I am practicing pandas and I have an exercise with which I have a problem
I have an excel file that has a column where two types of urls are stored.
df = pd.DataFrame({'id': [],
'url': ['www.something/12312', 'www.something/12343', 'www.somethingelse/42312', 'www.somethingelse/62343']})
| id | url |
| -------- | -------------- |
| | 'www.something/12312' |
| | 'www.something/12343' |
| | 'www.somethingelse/42312' |
| | 'www.somethingelse/62343' |
I am supposed to transform this into ids, but only number should be part of the id, the new id column should look like this:
df = pd.DataFrame({'id': [id_12312 , id_12343, diffid_42312, diffid_62343], 'url': ['www.something/12312', 'www.something/12343', 'www.somethingelse/42312', 'www.somethingelse/62343']})
| id | url |
| -------- | -------------- |
| id_12312 | 'www.something/12312' |
| id_12343 | 'www.something/12343' |
| diffid_42312 | 'www.somethingelse/42312' |
| diffid_62343 | 'www.somethingelse/62343' |
My problem is how to get only numbers and replace them if that kind of id?

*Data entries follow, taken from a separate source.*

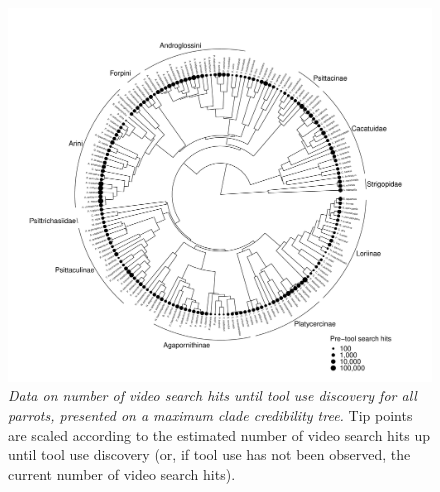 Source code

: \documentclass[
  man, donotrepeattitle,floatsintext]{apa6}
\begin{document}
\newpage



\begin{figure}
\centering
\includegraphics{manuscript_files/figure-latex/plotPhylo4-1.pdf}
\caption{\label{fig:plotPhylo4}\emph{Data on number of video search hits until tool use discovery for all parrots, presented on a maximum clade credibility tree.} Tip points are scaled according to the estimated number of video search hits up until tool use discovery (or, if tool use has not been observed, the current number of video search hits).}
\end{figure}

\newpage
\end{document}
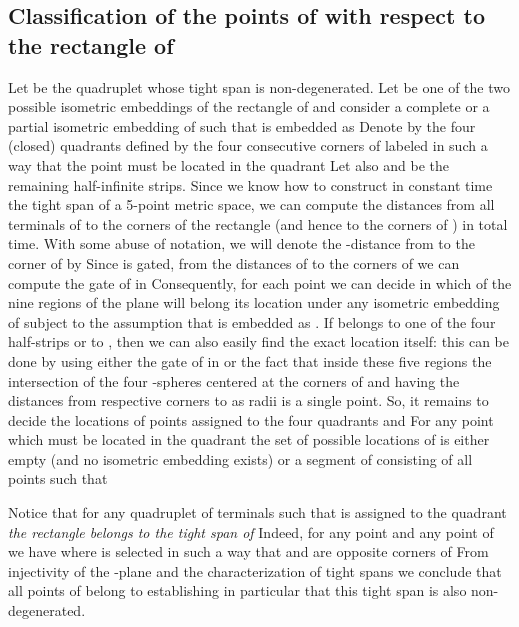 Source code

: \documentclass[11pt]{amsart}
\begin{document}
\subsection{Classification of the points of  with respect to the rectangle of }\label{Pcircb} Let 
be the quadruplet whose tight span  is non-degenerated.  Let
 be one of the two possible isometric embeddings of the rectangle  of  and consider a complete or a partial isometric embedding of  such that  is embedded as 
Denote by
 the four (closed) quadrants defined by the four consecutive corners  of  labeled in such a way that
the point  must be located in the quadrant  Let also  and  be the remaining half-infinite strips.
Since we know how to construct in constant time the tight span of  a 5-point
metric space, we can compute the distances from all terminals  of  to the corners of the rectangle  (and hence to the corners of ) in total  time. With some abuse of notation,
we will denote the -distance from  to the corner  of  by 
Since  is gated,
from the distances of  to the corners  of  we can compute the gate of   in  Consequently, for each point  we can decide in which of
the nine regions of the plane will belong its location  under any isometric embedding  of  subject to the assumption that  is embedded as .
If  belongs to one of the four half-strips or to , then we can also easily find
the exact location itself: this can be done by using either the gate of  in  or the fact that inside these five regions the intersection of the four -spheres centered at the corners of  and having the distances from respective corners to  as radii is a single point. So, it remains to decide the locations
of points assigned to the four quadrants  and   For any point 
which must be located in the quadrant  the set of possible locations of  is either empty (and no isometric embedding exists) or a segment  of  consisting of all points  such that 

Notice that for any quadruplet  of terminals such that  is assigned to the quadrant   {\it the rectangle  belongs to the tight span  of } Indeed, for any point  and any point  of  we have  where  is selected in such a way that  and  are opposite corners of  From injectivity of the -plane and the characterization of tight spans we conclude that all points of  belong
to  establishing in particular that this tight span is also non-degenerated.
\end{document}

I have tried the replace and extract function in pandas
id_replaced = df.replace(regex={re.search('something', df['url']): 'id_' + str(re.search(r'\d+', i).group()), re.search('somethingelse', df['url']): 'diffid_' + str(re.search(r'\d+', i).group())})
df['id'] = df['url'].str.extract(re.search(r'\d+', df['url']).group())
However, they are throwing an error TypeError: expected string or bytes-like object.
Sorry for the tables in codeblock. The page was screaming that I have code that is not properly formatted when it was not in a codeblock.